I didn't care much for Theresa May when she was home secretary and when I heard she was to become the PM I was frankly aghast, but everything she has done since then has impressed me hugely. She seems to be exactly the right person for the job. I am quite happy that she is likely be returned with a substantially increased majority and will be able to go about the task of untangling the UK from Europe with a free, firm, hand. 

I shared the same view, with regard to her as Home Secretary. I liked much of what she said, but was always left disappointed when 'words' were not followed up with 'actions'. I am wondering - with the benefit of hindsight, that perhaps her bosses (Cameron for example), may have toned down her (good) intentions fearing political backlash to her sometimes non-PC views? So far, she seems to doing what she promised. Novel in itself. 

 

58 minutes ago, Russ in boots said:

Yes, I think she's doing a wonderful job, especially as she voted to remain. A milder version of Maggie Thatcher? A lot of people hated her but I admired her courage, and she helped get the UK out of a very large and deep hole. No, I don't want to be drawn into any heated discussion about her - just a comparison...

We should definitely campaign for zero VAT on high heels!

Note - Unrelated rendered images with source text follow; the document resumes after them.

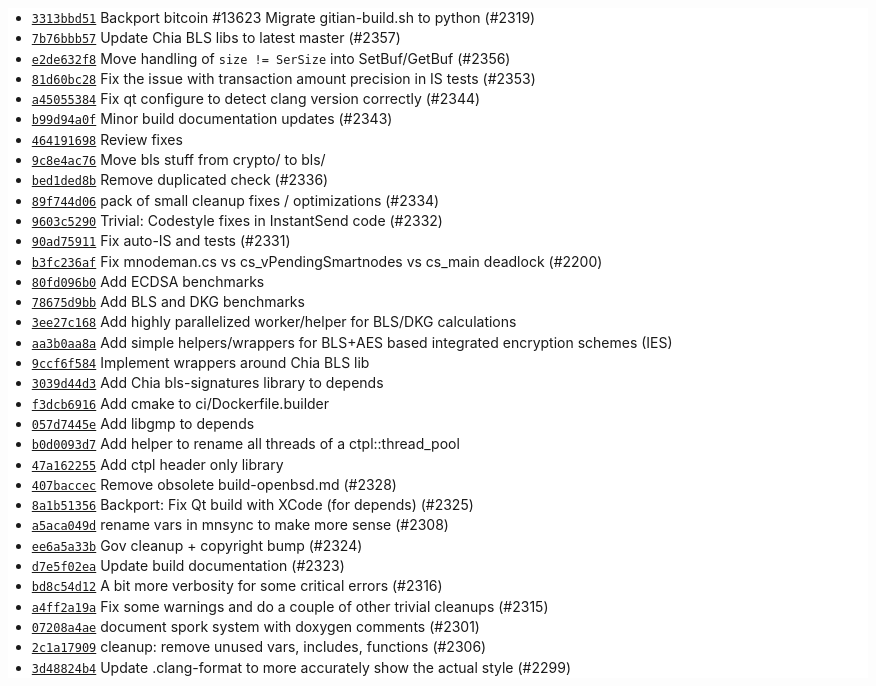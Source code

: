 - [`3313bbd51`](https://github.com/dogetoreum/dogetoreum/commit/3313bbd51) Backport bitcoin #13623 Migrate gitian-build.sh to python (#2319)
- [`7b76bbb57`](https://github.com/dogetoreum/dogetoreum/commit/7b76bbb57)  Update Chia BLS libs to latest master (#2357)
- [`e2de632f8`](https://github.com/dogetoreum/dogetoreum/commit/e2de632f8) Move handling of `size != SerSize` into SetBuf/GetBuf (#2356)
- [`81d60bc28`](https://github.com/dogetoreum/dogetoreum/commit/81d60bc28) Fix the issue with transaction amount precision in IS tests (#2353)
- [`a45055384`](https://github.com/dogetoreum/dogetoreum/commit/a45055384) Fix qt configure to detect clang version correctly (#2344)
- [`b99d94a0f`](https://github.com/dogetoreum/dogetoreum/commit/b99d94a0f) Minor build documentation updates (#2343)
- [`464191698`](https://github.com/dogetoreum/dogetoreum/commit/464191698) Review fixes
- [`9c8e4ac76`](https://github.com/dogetoreum/dogetoreum/commit/9c8e4ac76) Move bls stuff from crypto/ to bls/
- [`bed1ded8b`](https://github.com/dogetoreum/dogetoreum/commit/bed1ded8b) Remove duplicated check (#2336)
- [`89f744d06`](https://github.com/dogetoreum/dogetoreum/commit/89f744d06) pack of small cleanup fixes / optimizations (#2334)
- [`9603c5290`](https://github.com/dogetoreum/dogetoreum/commit/9603c5290) Trivial: Codestyle fixes in InstantSend code (#2332)
- [`90ad75911`](https://github.com/dogetoreum/dogetoreum/commit/90ad75911) Fix auto-IS and tests (#2331)
- [`b3fc236af`](https://github.com/dogetoreum/dogetoreum/commit/b3fc236af) Fix mnodeman.cs vs cs_vPendingSmartnodes vs cs_main deadlock (#2200)
- [`80fd096b0`](https://github.com/dogetoreum/dogetoreum/commit/80fd096b0) Add ECDSA benchmarks
- [`78675d9bb`](https://github.com/dogetoreum/dogetoreum/commit/78675d9bb) Add BLS and DKG benchmarks
- [`3ee27c168`](https://github.com/dogetoreum/dogetoreum/commit/3ee27c168) Add highly parallelized worker/helper for BLS/DKG calculations
- [`aa3b0aa8a`](https://github.com/dogetoreum/dogetoreum/commit/aa3b0aa8a) Add simple helpers/wrappers for BLS+AES based integrated encryption schemes (IES)
- [`9ccf6f584`](https://github.com/dogetoreum/dogetoreum/commit/9ccf6f584) Implement wrappers around Chia BLS lib
- [`3039d44d3`](https://github.com/dogetoreum/dogetoreum/commit/3039d44d3) Add Chia bls-signatures library to depends
- [`f3dcb6916`](https://github.com/dogetoreum/dogetoreum/commit/f3dcb6916) Add cmake to ci/Dockerfile.builder
- [`057d7445e`](https://github.com/dogetoreum/dogetoreum/commit/057d7445e) Add libgmp to depends
- [`b0d0093d7`](https://github.com/dogetoreum/dogetoreum/commit/b0d0093d7) Add helper to rename all threads of a ctpl::thread_pool
- [`47a162255`](https://github.com/dogetoreum/dogetoreum/commit/47a162255) Add ctpl header only library
- [`407baccec`](https://github.com/dogetoreum/dogetoreum/commit/407baccec) Remove obsolete build-openbsd.md (#2328)
- [`8a1b51356`](https://github.com/dogetoreum/dogetoreum/commit/8a1b51356) Backport: Fix Qt build with XCode (for depends) (#2325)
- [`a5aca049d`](https://github.com/dogetoreum/dogetoreum/commit/a5aca049d) rename vars in mnsync to make more sense (#2308)
- [`ee6a5a33b`](https://github.com/dogetoreum/dogetoreum/commit/ee6a5a33b) Gov cleanup + copyright bump (#2324)
- [`d7e5f02ea`](https://github.com/dogetoreum/dogetoreum/commit/d7e5f02ea) Update build documentation (#2323)
- [`bd8c54d12`](https://github.com/dogetoreum/dogetoreum/commit/bd8c54d12) A bit more verbosity for some critical errors (#2316)
- [`a4ff2a19a`](https://github.com/dogetoreum/dogetoreum/commit/a4ff2a19a) Fix some warnings and do a couple of other trivial cleanups (#2315)
- [`07208a4ae`](https://github.com/dogetoreum/dogetoreum/commit/07208a4ae) document spork system with doxygen comments (#2301)
- [`2c1a17909`](https://github.com/dogetoreum/dogetoreum/commit/2c1a17909) cleanup: remove unused vars, includes, functions (#2306)
- [`3d48824b4`](https://github.com/dogetoreum/dogetoreum/commit/3d48824b4) Update .clang-format to more accurately show the actual style (#2299)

I was never a fan of Thatcher, not least because back then I had slightly more left-wing views. Because of how the miners were treated, I would still dance on her grave if given a chance .... Her one redeeming action for her career was; The Falklands.

 

I don't know Teresa May is "milder". It takes a lot of courage to steer our country away from from Europe, and Teresa shows signs of 'emotional intelligence' that Thatcher lacked. I think they are both as strong as they need to be, but one was more abrasive. Had that not been the case, perhaps her own party would not have removed Thatcher from office. 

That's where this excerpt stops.